The infrastructure for AI agents to spend money arrived faster than almost anyone predicted. In the space of a few weeks, both Visa and Mastercard formally opened their rails to AI, a major crypto exchange launched a marketplace where agents hire and pay each other with no human involved, and the biggest bank in America publicly questioned whether consumers are ready for any of it. Morgan Stanley has estimated that agentic shoppers could account for between 190 and 385 billion dollars of US e-commerce by 2030. The past month showed an industry racing to build for that projection while still debating its most basic assumptions.

Visa And Mastercard Opened The Rails On The Same Day

Last month, Visa announced a partnership with OpenAI to integrate its payment network directly into ChatGPT, allowing AI agents to complete purchases on behalf of users rather than simply recommending products. The integration runs on Visa’s tokenization infrastructure, with transactions operating under user-defined permissions such as spending limits and required approvals.

Later the same day, Mastercard launched Agent Pay for Machines, a service designed for transactions that AI agents execute with each other, including micropayments worth fractions of a cent. Permissions that humans grant their agents are recorded on public blockchains including Polygon, Solana and Base, and settlement runs across cards, bank accounts and regulated stablecoins. More than 30 companies signed on at launch, spanning traditional processors and crypto infrastructure providers (Fortune). Mastercard’s announcement described the service as creating the conditions for a “superbloom of AI business models.”

Two networks that process the majority of the world’s card transactions moved on the same day, without coordination, and just like that, agent payments graduated from pilot to infrastructure.

OKX Lets Agents Pay Agents

If the networks are enabling agents to buy from merchants, the crypto industry is taking it one step further. End of last month, crypto exchange OKX launched a marketplace where AI agents can hire one another, settle payments autonomously, and build portable on-chain reputations, betting that its next generation of customers will not be people at all.

OKX is exploring commerce with no human on either end of the transaction. In that model, one agent might hire another to generate a market report, clean a dataset, design an ad variation, or monitor a wallet for suspicious activity. Payment happens in stablecoins, more complex jobs can use escrow, and each successful transaction adds to an on-chain reputation record. That makes the OKX launch important not because it proves the mainstream case, but because it shows what an agent-native marketplace could look like if software becomes both the buyer and the seller.

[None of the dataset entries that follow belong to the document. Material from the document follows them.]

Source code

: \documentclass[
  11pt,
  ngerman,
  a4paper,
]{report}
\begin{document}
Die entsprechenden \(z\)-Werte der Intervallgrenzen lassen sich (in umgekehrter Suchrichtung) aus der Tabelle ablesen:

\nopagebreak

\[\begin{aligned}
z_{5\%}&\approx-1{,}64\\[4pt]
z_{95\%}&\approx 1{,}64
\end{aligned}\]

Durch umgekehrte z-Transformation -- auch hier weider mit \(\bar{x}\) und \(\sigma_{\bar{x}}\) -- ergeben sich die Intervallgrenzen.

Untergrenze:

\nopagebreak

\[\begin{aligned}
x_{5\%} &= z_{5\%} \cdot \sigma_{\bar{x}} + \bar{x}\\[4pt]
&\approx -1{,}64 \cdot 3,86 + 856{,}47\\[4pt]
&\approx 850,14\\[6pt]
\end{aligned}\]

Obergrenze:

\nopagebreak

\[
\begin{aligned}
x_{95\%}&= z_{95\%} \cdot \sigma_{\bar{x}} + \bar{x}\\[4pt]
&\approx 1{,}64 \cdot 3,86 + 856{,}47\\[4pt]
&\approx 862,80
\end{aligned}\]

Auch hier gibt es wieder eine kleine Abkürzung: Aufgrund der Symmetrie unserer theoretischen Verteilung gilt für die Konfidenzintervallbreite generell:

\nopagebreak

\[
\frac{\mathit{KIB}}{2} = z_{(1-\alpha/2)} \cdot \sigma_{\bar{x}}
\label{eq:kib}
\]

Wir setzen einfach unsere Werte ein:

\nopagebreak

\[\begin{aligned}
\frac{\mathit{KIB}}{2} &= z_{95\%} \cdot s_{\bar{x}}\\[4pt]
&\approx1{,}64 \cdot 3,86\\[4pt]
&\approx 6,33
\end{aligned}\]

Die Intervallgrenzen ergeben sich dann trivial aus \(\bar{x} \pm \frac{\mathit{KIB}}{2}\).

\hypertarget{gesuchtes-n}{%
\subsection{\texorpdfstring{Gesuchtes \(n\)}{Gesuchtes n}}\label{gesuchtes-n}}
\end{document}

JPMorgan Says The Consumer is Not There Yet

Speaking at an investor conference, Marianne Lake, former CEO of JPMorgan Chase Consumer and Community Banking business, noted that while AI has been rapidly adopted for search and discovery in online shopping, that adoption is not carrying through to the transaction itself. “I don’t think people are going to delegate their purchasing to agents just yet,” Lake said, adding that when people move money, trust and security matter even more.

Lake’s point is not that the technology will not work. It is that consumers may be comfortable using AI to search, compare, and recommend long before they are comfortable letting it move money.

That gap is easy to understand in practical terms. Most people may like an AI assistant that suggests three holiday options. Far fewer will be ready for that same assistant to spend $2,000 on flights and hotels while they are in a meeting. Even with safeguards, the emotional threshold changes the moment an agent shifts from advice to action.

If an agent books the wrong trip, buys counterfeit goods, renews the wrong subscription, or sends money to a fraudulent service provider, the defining question will not be whether the system worked as designed. It will be who eats the loss.

Lake pointed to the conditions the industry still needs to establish: humans in the loop for decisions that matter, transparency on what agents are doing, and a liability framework that works when an agent makes a mistake.

Why This Matters

The rails are now ahead of the riders. Payment networks, crypto exchanges and banks are all positioning for a future in which agents transact directly, but consumers, merchants, and regulators still have not agreed on the rules of trust.

That is why the next year matters more than last month. If the industry can prove that agent payments are bounded by clear permissions, easy audit trails, reliable dispute resolution, and obvious liability frameworks, adoption could accelerate quickly. If it cannot, the technology will remain impressive but underused, with agents assisting at the shopping cart while humans still click the final button.

The infrastructure was the easy part. The winners in agentic commerce will not be the companies that teach AI how to pay. They will be the ones that convince people it is safe to let it spend.

Disclaimer: The author is an employee at PayPal Inc. The views and opinions expressed in this article are those of the author and do not represent the views and, positions of PayPal Inc. or its affiliates.